Recorded information START

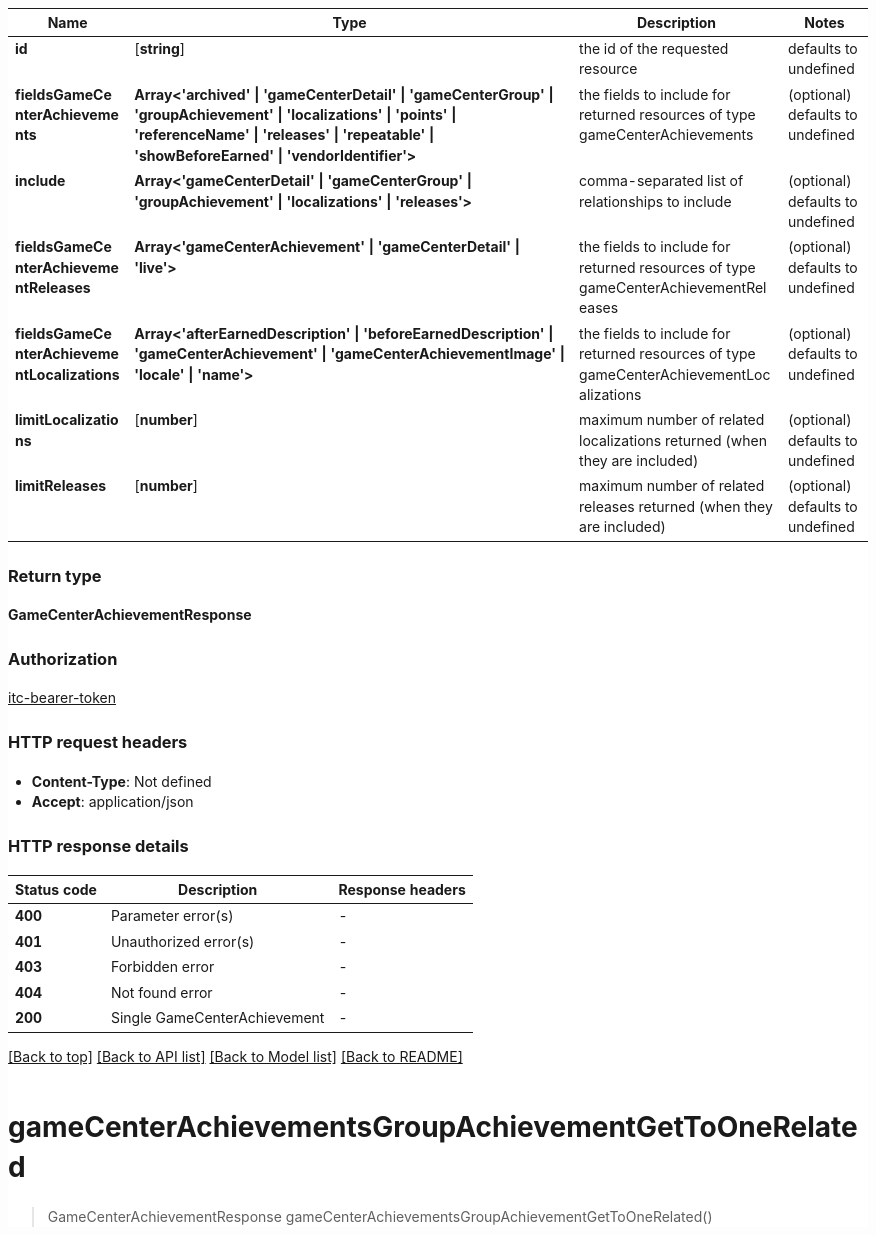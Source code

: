 Name | Type | Description  | Notes
------------- | ------------- | ------------- | -------------
 **id** | [**string**] | the id of the requested resource | defaults to undefined
 **fieldsGameCenterAchievements** | **Array<&#39;archived&#39; &#124; &#39;gameCenterDetail&#39; &#124; &#39;gameCenterGroup&#39; &#124; &#39;groupAchievement&#39; &#124; &#39;localizations&#39; &#124; &#39;points&#39; &#124; &#39;referenceName&#39; &#124; &#39;releases&#39; &#124; &#39;repeatable&#39; &#124; &#39;showBeforeEarned&#39; &#124; &#39;vendorIdentifier&#39;>** | the fields to include for returned resources of type gameCenterAchievements | (optional) defaults to undefined
 **include** | **Array<&#39;gameCenterDetail&#39; &#124; &#39;gameCenterGroup&#39; &#124; &#39;groupAchievement&#39; &#124; &#39;localizations&#39; &#124; &#39;releases&#39;>** | comma-separated list of relationships to include | (optional) defaults to undefined
 **fieldsGameCenterAchievementReleases** | **Array<&#39;gameCenterAchievement&#39; &#124; &#39;gameCenterDetail&#39; &#124; &#39;live&#39;>** | the fields to include for returned resources of type gameCenterAchievementReleases | (optional) defaults to undefined
 **fieldsGameCenterAchievementLocalizations** | **Array<&#39;afterEarnedDescription&#39; &#124; &#39;beforeEarnedDescription&#39; &#124; &#39;gameCenterAchievement&#39; &#124; &#39;gameCenterAchievementImage&#39; &#124; &#39;locale&#39; &#124; &#39;name&#39;>** | the fields to include for returned resources of type gameCenterAchievementLocalizations | (optional) defaults to undefined
 **limitLocalizations** | [**number**] | maximum number of related localizations returned (when they are included) | (optional) defaults to undefined
 **limitReleases** | [**number**] | maximum number of related releases returned (when they are included) | (optional) defaults to undefined


### Return type

**GameCenterAchievementResponse**

### Authorization

[itc-bearer-token](README.md#itc-bearer-token)

### HTTP request headers

 - **Content-Type**: Not defined
 - **Accept**: application/json


### HTTP response details
| Status code | Description | Response headers |
|-------------|-------------|------------------|
**400** | Parameter error(s) |  -  |
**401** | Unauthorized error(s) |  -  |
**403** | Forbidden error |  -  |
**404** | Not found error |  -  |
**200** | Single GameCenterAchievement |  -  |

[[Back to top]](#) [[Back to API list]](README.md#documentation-for-api-endpoints) [[Back to Model list]](README.md#documentation-for-models) [[Back to README]](README.md)

# **gameCenterAchievementsGroupAchievementGetToOneRelated**
> GameCenterAchievementResponse gameCenterAchievementsGroupAchievementGetToOneRelated()
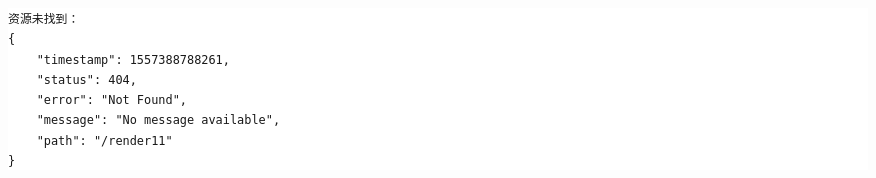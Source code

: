     资源未找到：
    {
        "timestamp": 1557388788261,
        "status": 404,
        "error": "Not Found",
        "message": "No message available",
        "path": "/render11"
    }
    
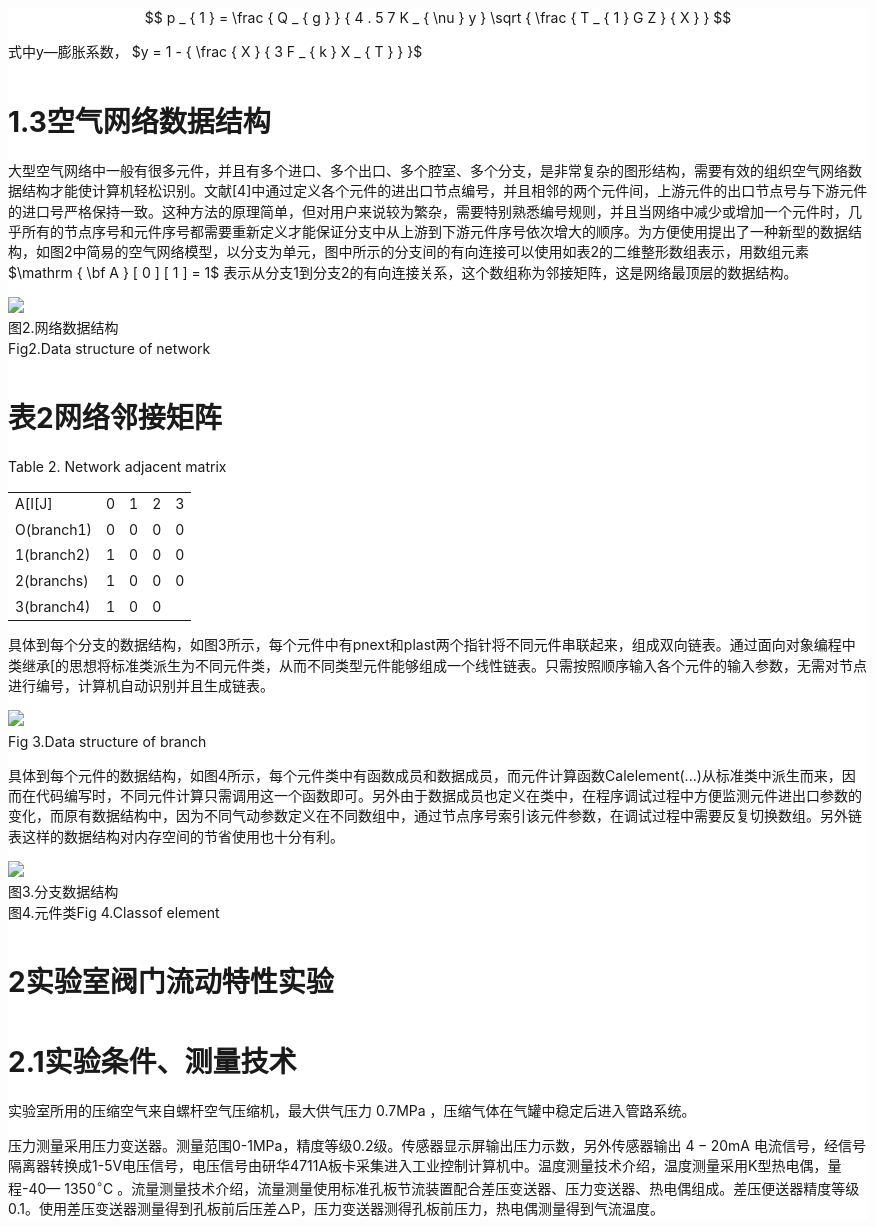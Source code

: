 $$
p _ { 1 } = \frac { Q _ { g } } { 4 . 5 7 K _ { \nu } y } \sqrt { \frac { T _ { 1 } G Z } { X } }
$$

式中y—膨胀系数， $y = 1 - { \frac { X } { 3 F _ { k } X _ { T } } }$

# 1.3空气网络数据结构

大型空气网络中一般有很多元件，并且有多个进口、多个出口、多个腔室、多个分支，是非常复杂的图形结构，需要有效的组织空气网络数据结构才能使计算机轻松识别。文献[4]中通过定义各个元件的进出口节点编号，并且相邻的两个元件间，上游元件的出口节点号与下游元件的进口号严格保持一致。这种方法的原理简单，但对用户来说较为繁杂，需要特别熟悉编号规则，并且当网络中减少或增加一个元件时，几乎所有的节点序号和元件序号都需要重新定义才能保证分支中从上游到下游元件序号依次增大的顺序。为方便使用提出了一种新型的数据结构，如图2中简易的空气网络模型，以分支为单元，图中所示的分支间的有向连接可以使用如表2的二维整形数组表示，用数组元素 $\mathrm { \bf A } [ 0 ] [ 1 ] = 1$ 表示从分支1到分支2的有向连接关系，这个数组称为邻接矩阵，这是网络最顶层的数据结构。

![](images/9e8bbf08552c8cb24a569a283e1bb01040d751f6e2e08b0130f8a10a088707c2.jpg)  
图2.网络数据结构  
Fig2.Data structure of network

# 表2网络邻接矩阵

Table 2. Network adjacent matrix   

<html><body><table><tr><td>A[I[J]</td><td>0</td><td>1</td><td>2</td><td>3</td></tr><tr><td>O(branch1)</td><td>0</td><td>0</td><td>0</td><td>0</td></tr><tr><td>1(branch2)</td><td>1</td><td>0</td><td>0</td><td>0</td></tr><tr><td>2(branchs)</td><td>1</td><td>0</td><td>0</td><td>0</td></tr><tr><td>3(branch4)</td><td>1</td><td>0</td><td>0</td><td></td></tr></table></body></html>

具体到每个分支的数据结构，如图3所示，每个元件中有pnext和plast两个指针将不同元件串联起来，组成双向链表。通过面向对象编程中类继承[的思想将标准类派生为不同元件类，从而不同类型元件能够组成一个线性链表。只需按照顺序输入各个元件的输入参数，无需对节点进行编号，计算机自动识别并且生成链表。

![](images/87a1daedf70ba14648b1b813c62c0e8afd41db0b52dda309bf52264c92ae06db.jpg)  
Fig 3.Data structure of branch

具体到每个元件的数据结构，如图4所示，每个元件类中有函数成员和数据成员，而元件计算函数Calelement(...)从标准类中派生而来，因而在代码编写时，不同元件计算只需调用这一个函数即可。另外由于数据成员也定义在类中，在程序调试过程中方便监测元件进出口参数的变化，而原有数据结构中，因为不同气动参数定义在不同数组中，通过节点序号索引该元件参数，在调试过程中需要反复切换数组。另外链表这样的数据结构对内存空间的节省使用也十分有利。

![](images/4f72114f205d83fc8b2e4177883bebdeee2caac62400c1498afeb18c58251b3c.jpg)  
图3.分支数据结构  
图4.元件类Fig 4.Classof element

# 2实验室阀门流动特性实验

# 2.1实验条件、测量技术

实验室所用的压缩空气来自螺杆空气压缩机，最大供气压力 $0 . 7 \mathrm { { M P a } }$ ，压缩气体在气罐中稳定后进入管路系统。

压力测量采用压力变送器。测量范围0-1MPa，精度等级0.2级。传感器显示屏输出压力示数，另外传感器输出 $4 { - } 2 0 \mathrm { m A }$ 电流信号，经信号隔离器转换成1-5V电压信号，电压信号由研华4711A板卡采集进入工业控制计算机中。温度测量技术介绍，温度测量采用K型热电偶，量程-40— $1 3 5 0 ^ { \circ } \mathrm { C }$ 。流量测量技术介绍，流量测量使用标准孔板节流装置配合差压变送器、压力变送器、热电偶组成。差压便送器精度等级0.1。使用差压变送器测量得到孔板前后压差△P，压力变送器测得孔板前压力，热电偶测量得到气流温度。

Recorded information END

What the task requires –
Whenever the string "list" shows up in a line of the records, copy that line.

Result for this exercise –
 **include** | **Array<&#39;gameCenterDetail&#39; &#124; &#39;gameCenterGroup&#39; &#124; &#39;groupAchievement&#39; &#124; &#39;localizations&#39; &#124; &#39;releases&#39;>** | comma-separated list of relationships to include | (optional) defaults to undefined
[[Back to top]](#) [[Back to API list]](README.md#documentation-for-api-endpoints) [[Back to Model list]](README.md#documentation-for-models) [[Back to README]](README.md)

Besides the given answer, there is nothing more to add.